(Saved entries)
※ ※ ※
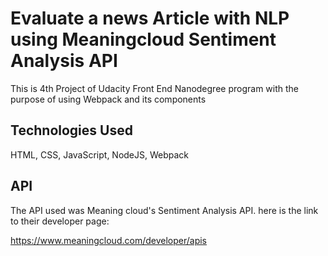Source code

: # Evaluate a news Article with NLP using Meaningcloud Sentiment Analysis API

This is 4th Project of Udacity Front End Nanodegree program with the purpose of using Webpack and its components

## Technologies Used
HTML, CSS, JavaScript, NodeJS, Webpack

## API

The API used was Meaning cloud's Sentiment Analysis API.
here is the link to their developer page:

https://www.meaningcloud.com/developer/apis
※ ※ ※
Work item: Your answer should be the lines of the records that hold the string "Analysis".

Output below:
: # Evaluate a news Article with NLP using Meaningcloud Sentiment Analysis API
The API used was Meaning cloud's Sentiment Analysis API.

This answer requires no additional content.